Saved data entries
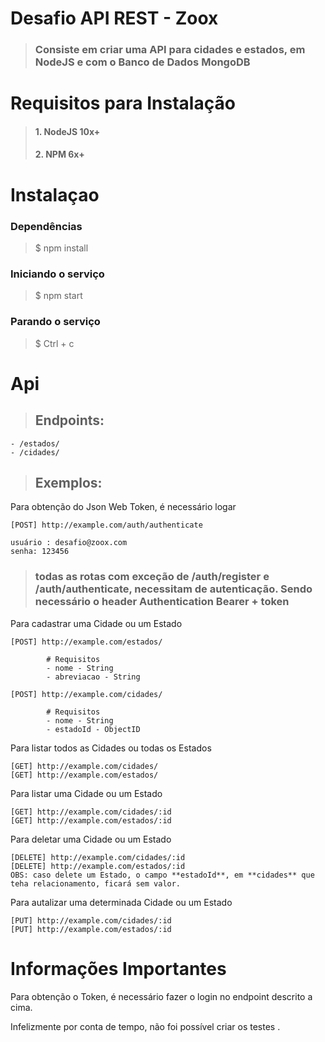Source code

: # Desafio API REST - Zoox
>### Consiste em criar uma API para cidades e estados, em NodeJS e com o Banco de Dados MongoDB

# Requisitos para Instalação
>#### 1. NodeJS 10x+
>#### 2. NPM 6x+

# Instalaçao
### Dependências 
> $ npm install
### Iniciando o serviço
> $ npm start

### Parando o serviço
> $ Ctrl + c

# Api
>## Endpoints:
    - /estados/
    - /cidades/
> ## Exemplos:
Para obtenção do Json Web Token, é necessário logar

    [POST] http://example.com/auth/authenticate

    usuário : desafio@zoox.com
    senha: 123456
    
> ###  todas as rotas com exceção de /auth/register e /auth/authenticate, necessitam de autenticação. Sendo necessário o header Authentication Bearer + token

Para cadastrar uma Cidade ou um Estado

    [POST] http://example.com/estados/
            
            # Requisitos
            - nome - String
            - abreviacao - String

    [POST] http://example.com/cidades/
            
            # Requisitos
            - nome - String
            - estadoId - ObjectID
Para listar todos as Cidades ou todas os Estados

    [GET] http://example.com/cidades/
    [GET] http://example.com/estados/

Para listar uma Cidade ou um Estado

    [GET] http://example.com/cidades/:id
    [GET] http://example.com/estados/:id

Para deletar uma Cidade ou um Estado

    [DELETE] http://example.com/cidades/:id
    [DELETE] http://example.com/estados/:id
    OBS: caso delete um Estado, o campo **estadoId**, em **cidades** que teha relacionamento, ficará sem valor.


Para autalizar uma determinada Cidade ou um Estado

    [PUT] http://example.com/cidades/:id
    [PUT] http://example.com/estados/:id


# Informações Importantes

  Para obtenção o Token, é necessário fazer o login no endpoint descrito a cima.

Infelizmente por conta de tempo, não foi possível criar os testes .
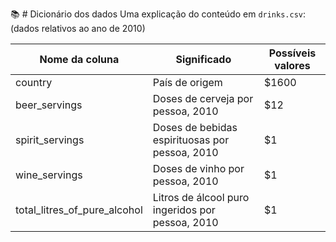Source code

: 📚 # Dicionário dos dados
Uma explicação do conteúdo em `drinks.csv`:<br>
(dados relativos ao ano de 2010)

| Nome da coluna | Significado | Possíveis valores |
| ------------- |-------------| -----|
| country      | País de origem | $1600 |
| beer_servings      | Doses de cerveja por pessoa, 2010      |   $12 |
| spirit_servings | Doses de bebidas espirituosas por pessoa, 2010      |    $1 |
| wine_servings | Doses de vinho por pessoa, 2010      |    $1 |
| total_litres_of_pure_alcohol | Litros de álcool puro ingeridos por pessoa, 2010     |    $1 |

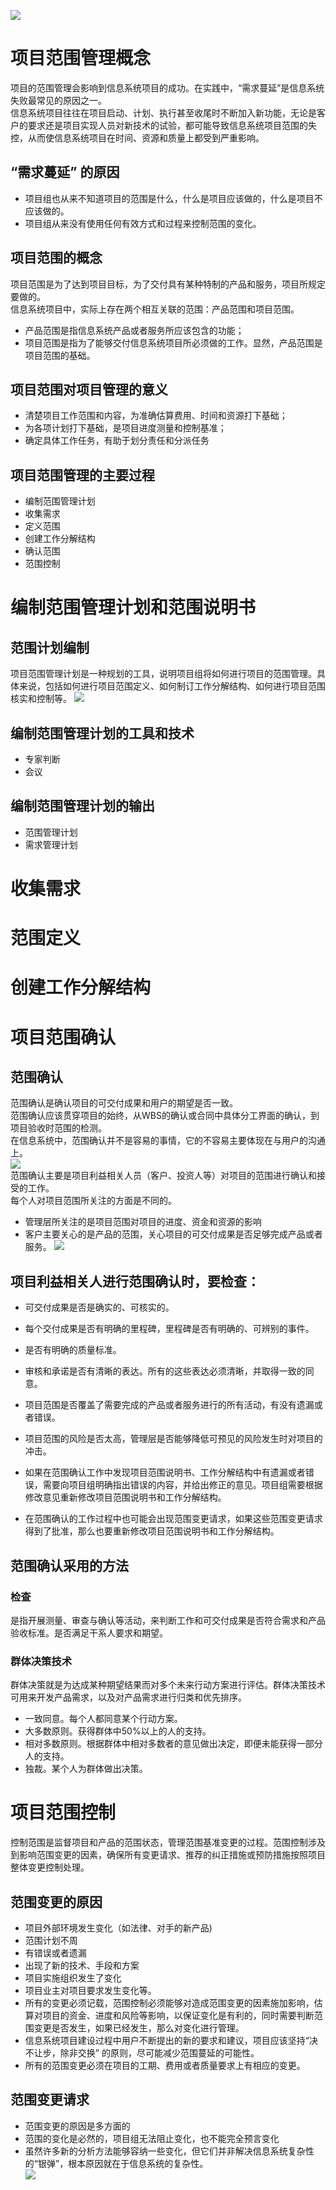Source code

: ![](./images/项目管理范围.png)
# 项目范围管理概念
项目的范围管理会影响到信息系统项目的成功。在实践中，“需求蔓延”是信息系统失败最常见的原因之一。  
信息系统项目往往在项目启动、计划、执行甚至收尾时不断加入新功能，无论是客户的要求还是项目实现人员对新技术的试验，都可能导致信息系统项目范围的失控，从而使信息系统项目在时间、资源和质量上都受到严重影响。  
## “需求蔓延” 的原因
+ 项目组也从来不知道项目的范围是什么，什么是项目应该做的，什么是项目不应该做的。
+ 项目组从来没有使用任何有效方式和过程来控制范围的变化。
## 项目范围的概念
项目范围是为了达到项目目标，为了交付具有某种特制的产品和服务，项目所规定要做的。  
信息系统项目中，实际上存在两个相互关联的范围：产品范围和项目范围。  
+ 产品范围是指信息系统产品或者服务所应该包含的功能；
+ 项目范围是指为了能够交付信息系统项目所必须做的工作。显然，产品范围是项目范围的基础。 
## 项目范围对项目管理的意义
+ 清楚项目工作范围和内容，为准确估算费用、时间和资源打下基础；
+ 为各项计划打下基础，是项目进度测量和控制基准；
+ 确定具体工作任务，有助于划分责任和分派任务
## 项目范围管理的主要过程
+ 编制范围管理计划
+ 收集需求
+ 定义范围
+ 创建工作分解结构
+ 确认范围
+ 范围控制

# 编制范围管理计划和范围说明书
## 范围计划编制
项目范围管理计划是一种规划的工具，说明项目组将如何进行项目的范围管理。具体来说，包括如何进行项目范围定义、如何制订工作分解结构、如何进行项目范围核实和控制等。
![](./images/范围计划编制.png)
## 编制范围管理计划的工具和技术
+ 专家判断
+ 会议
## 编制范围管理计划的输出
+ 范围管理计划
+ 需求管理计划


# 收集需求
# 范围定义
# 创建工作分解结构

# 项目范围确认
## 范围确认
范围确认是确认项目的可交付成果和用户的期望是否一致。  
范围确认应该贯穿项目的始终，从WBS的确认或合同中具体分工界面的确认，到项目验收时范围的检测。   
在信息系统中，范围确认并不是容易的事情，它的不容易主要体现在与用户的沟通上。  
![](./images/范围确认.png)  
范围确认主要是项目利益相关人员（客户、投资人等）对项目的范围进行确认和接受的工作。  
每个人对项目范围所关注的方面是不同的。  
+ 管理层所关注的是项目范围对项目的进度、资金和资源的影响
+ 客户主要关心的是产品的范围，关心项目的可交付成果是否足够完成产品或者服务。
![](./images/范围确认1.png)  
## 项目利益相关人进行范围确认时，要检查：
+ 可交付成果是否是确实的、可核实的。
+ 每个交付成果是否有明确的里程碑，里程碑是否有明确的、可辨别的事件。
+ 是否有明确的质量标准。
+ 审核和承诺是否有清晰的表达。所有的这些表达必须清晰，并取得一致的同意。
+ 项目范围是否覆盖了需要完成的产品或者服务进行的所有活动，有没有遗漏或者错误。
+ 项目范围的风险是否太高，管理层是否能够降低可预见的风险发生时对项目的冲击。

+ 如果在范围确认工作中发现项目范围说明书、工作分解结构中有遗漏或者错误，需要向项目组明确指出错误的内容，并给出修正的意见。项目组需要根据修改意见重新修改项目范围说明书和工作分解结构。
+ 在范围确认的工作过程中也可能会出现范围变更请求，如果这些范围变更请求得到了批准，那么也要重新修改项目范围说明书和工作分解结构。  
## 范围确认采用的方法
### 检查
是指开展测量、审查与确认等活动，来判断工作和可交付成果是否符合需求和产品验收标准。是否满足干系人要求和期望。  
### 群体决策技术
群体决策就是为达成某种期望结果而对多个未来行动方案进行评估。群体决策技术可用来开发产品需求，以及对产品需求进行归类和优先排序。  
+ 一致同意。每个人都同意某个行动方案。
+ 大多数原则。获得群体中50%以上的人的支持。
+ 相对多数原则。根据群体中相对多数者的意见做出决定，即便未能获得一部分人的支持。
+ 独裁。某个人为群体做出决策。

# 项目范围控制
控制范围是监督项目和产品的范围状态，管理范围基准变更的过程。范围控制涉及到影响范围变更的因素，确保所有变更请求、推荐的纠正措施或预防措施按照项目整体变更控制处理。  
## 范围变更的原因
+ 项目外部环境发生变化（如法律、对手的新产品)
+ 范围计划不周
+ 有错误或者遗漏
+ 出现了新的技术、手段和方案
+ 项目实施组织发生了变化
+ 项目业主对项目要求发生变化等。
+ 所有的变更必须记载，范围控制必须能够对造成范围变更的因素施加影响，估算对项目的资金、进度和风险等影响，以保证变化是有利的，同时需要判断范围变更是否发生，如果已经发生，那么对变化进行管理。
+ 信息系统项目建设过程中用户不断提出的新的要求和建议，项目应该坚持“决不让步，除非交换” 的原则，尽可能减少范围蔓延的可能性。
+ 所有的范围变更必须在项目的工期、费用或者质量要求上有相应的变更。
## 范围变更请求
+ 范围变更的原因是多方面的
+ 范围的变化是必然的，项目组无法阻止变化，也不能完全预言变化
+ 虽然许多新的分析方法能够容纳一些变化，但它们并非解决信息系统复杂性的“银弹”，根本原因就在于信息系统的复杂性。  
![](./images/范围变更请求.png)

> YOUR TASK
Restate each entry word for word, leaving out any pictures.

> WRITTEN RESPONSE
Source code

: # Desafio API REST - Zoox
>### Consiste em criar uma API para cidades e estados, em NodeJS e com o Banco de Dados MongoDB

# Requisitos para Instalação
>#### 1. NodeJS 10x+
>#### 2. NPM 6x+

# Instalaçao
### Dependências 
> $ npm install
### Iniciando o serviço
> $ npm start

### Parando o serviço
> $ Ctrl + c

# Api
>## Endpoints:
    - /estados/
    - /cidades/
> ## Exemplos:
Para obtenção do Json Web Token, é necessário logar

    [POST] http://example.com/auth/authenticate

    usuário : desafio@zoox.com
    senha: 123456
    
> ###  todas as rotas com exceção de /auth/register e /auth/authenticate, necessitam de autenticação. Sendo necessário o header Authentication Bearer + token

Para cadastrar uma Cidade ou um Estado

    [POST] http://example.com/estados/
            
            # Requisitos
            - nome - String
            - abreviacao - String

    [POST] http://example.com/cidades/
            
            # Requisitos
            - nome - String
            - estadoId - ObjectID
Para listar todos as Cidades ou todas os Estados

    [GET] http://example.com/cidades/
    [GET] http://example.com/estados/

Para listar uma Cidade ou um Estado

    [GET] http://example.com/cidades/:id
    [GET] http://example.com/estados/:id

Para deletar uma Cidade ou um Estado

    [DELETE] http://example.com/cidades/:id
    [DELETE] http://example.com/estados/:id
    OBS: caso delete um Estado, o campo **estadoId**, em **cidades** que teha relacionamento, ficará sem valor.


Para autalizar uma determinada Cidade ou um Estado

    [PUT] http://example.com/cidades/:id
    [PUT] http://example.com/estados/:id


# Informações Importantes

  Para obtenção o Token, é necessário fazer o login no endpoint descrito a cima.

Infelizmente por conta de tempo, não foi possível criar os testes .
Source code

: 📚 # Dicionário dos dados
Uma explicação do conteúdo em `drinks.csv`:<br>
(dados relativos ao ano de 2010)

| Nome da coluna | Significado | Possíveis valores |
| ------------- |-------------| -----|
| country      | País de origem | $1600 |
| beer_servings      | Doses de cerveja por pessoa, 2010      |   $12 |
| spirit_servings | Doses de bebidas espirituosas por pessoa, 2010      |    $1 |
| wine_servings | Doses de vinho por pessoa, 2010      |    $1 |
| total_litres_of_pure_alcohol | Litros de álcool puro ingeridos por pessoa, 2010     |    $1 |

Source code

: ![](./images/项目管理范围.png)
# 项目范围管理概念
项目的范围管理会影响到信息系统项目的成功。在实践中，“需求蔓延”是信息系统失败最常见的原因之一。  
信息系统项目往往在项目启动、计划、执行甚至收尾时不断加入新功能，无论是客户的要求还是项目实现人员对新技术的试验，都可能导致信息系统项目范围的失控，从而使信息系统项目在时间、资源和质量上都受到严重影响。  
## “需求蔓延” 的原因
+ 项目组也从来不知道项目的范围是什么，什么是项目应该做的，什么是项目不应该做的。
+ 项目组从来没有使用任何有效方式和过程来控制范围的变化。
## 项目范围的概念
项目范围是为了达到项目目标，为了交付具有某种特制的产品和服务，项目所规定要做的。  
信息系统项目中，实际上存在两个相互关联的范围：产品范围和项目范围。  
+ 产品范围是指信息系统产品或者服务所应该包含的功能；
+ 项目范围是指为了能够交付信息系统项目所必须做的工作。显然，产品范围是项目范围的基础。 
## 项目范围对项目管理的意义
+ 清楚项目工作范围和内容，为准确估算费用、时间和资源打下基础；
+ 为各项计划打下基础，是项目进度测量和控制基准；
+ 确定具体工作任务，有助于划分责任和分派任务
## 项目范围管理的主要过程
+ 编制范围管理计划
+ 收集需求
+ 定义范围
+ 创建工作分解结构
+ 确认范围
+ 范围控制

# 编制范围管理计划和范围说明书
## 范围计划编制
项目范围管理计划是一种规划的工具，说明项目组将如何进行项目的范围管理。具体来说，包括如何进行项目范围定义、如何制订工作分解结构、如何进行项目范围核实和控制等。
![](./images/范围计划编制.png)
## 编制范围管理计划的工具和技术
+ 专家判断
+ 会议
## 编制范围管理计划的输出
+ 范围管理计划
+ 需求管理计划


# 收集需求
# 范围定义
# 创建工作分解结构

# 项目范围确认
## 范围确认
范围确认是确认项目的可交付成果和用户的期望是否一致。  
范围确认应该贯穿项目的始终，从WBS的确认或合同中具体分工界面的确认，到项目验收时范围的检测。   
在信息系统中，范围确认并不是容易的事情，它的不容易主要体现在与用户的沟通上。  
![](./images/范围确认.png)  
范围确认主要是项目利益相关人员（客户、投资人等）对项目的范围进行确认和接受的工作。  
每个人对项目范围所关注的方面是不同的。  
+ 管理层所关注的是项目范围对项目的进度、资金和资源的影响
+ 客户主要关心的是产品的范围，关心项目的可交付成果是否足够完成产品或者服务。
![](./images/范围确认1.png)  
## 项目利益相关人进行范围确认时，要检查：
+ 可交付成果是否是确实的、可核实的。
+ 每个交付成果是否有明确的里程碑，里程碑是否有明确的、可辨别的事件。
+ 是否有明确的质量标准。
+ 审核和承诺是否有清晰的表达。所有的这些表达必须清晰，并取得一致的同意。
+ 项目范围是否覆盖了需要完成的产品或者服务进行的所有活动，有没有遗漏或者错误。
+ 项目范围的风险是否太高，管理层是否能够降低可预见的风险发生时对项目的冲击。

+ 如果在范围确认工作中发现项目范围说明书、工作分解结构中有遗漏或者错误，需要向项目组明确指出错误的内容，并给出修正的意见。项目组需要根据修改意见重新修改项目范围说明书和工作分解结构。
+ 在范围确认的工作过程中也可能会出现范围变更请求，如果这些范围变更请求得到了批准，那么也要重新修改项目范围说明书和工作分解结构。  
## 范围确认采用的方法
### 检查
是指开展测量、审查与确认等活动，来判断工作和可交付成果是否符合需求和产品验收标准。是否满足干系人要求和期望。  
### 群体决策技术
群体决策就是为达成某种期望结果而对多个未来行动方案进行评估。群体决策技术可用来开发产品需求，以及对产品需求进行归类和优先排序。  
+ 一致同意。每个人都同意某个行动方案。
+ 大多数原则。获得群体中50%以上的人的支持。
+ 相对多数原则。根据群体中相对多数者的意见做出决定，即便未能获得一部分人的支持。
+ 独裁。某个人为群体做出决策。

# 项目范围控制
控制范围是监督项目和产品的范围状态，管理范围基准变更的过程。范围控制涉及到影响范围变更的因素，确保所有变更请求、推荐的纠正措施或预防措施按照项目整体变更控制处理。  
## 范围变更的原因
+ 项目外部环境发生变化（如法律、对手的新产品)
+ 范围计划不周
+ 有错误或者遗漏
+ 出现了新的技术、手段和方案
+ 项目实施组织发生了变化
+ 项目业主对项目要求发生变化等。
+ 所有的变更必须记载，范围控制必须能够对造成范围变更的因素施加影响，估算对项目的资金、进度和风险等影响，以保证变化是有利的，同时需要判断范围变更是否发生，如果已经发生，那么对变化进行管理。
+ 信息系统项目建设过程中用户不断提出的新的要求和建议，项目应该坚持“决不让步，除非交换” 的原则，尽可能减少范围蔓延的可能性。
+ 所有的范围变更必须在项目的工期、费用或者质量要求上有相应的变更。
## 范围变更请求
+ 范围变更的原因是多方面的
+ 范围的变化是必然的，项目组无法阻止变化，也不能完全预言变化
+ 虽然许多新的分析方法能够容纳一些变化，但它们并非解决信息系统复杂性的“银弹”，根本原因就在于信息系统的复杂性。  
![](./images/范围变更请求.png)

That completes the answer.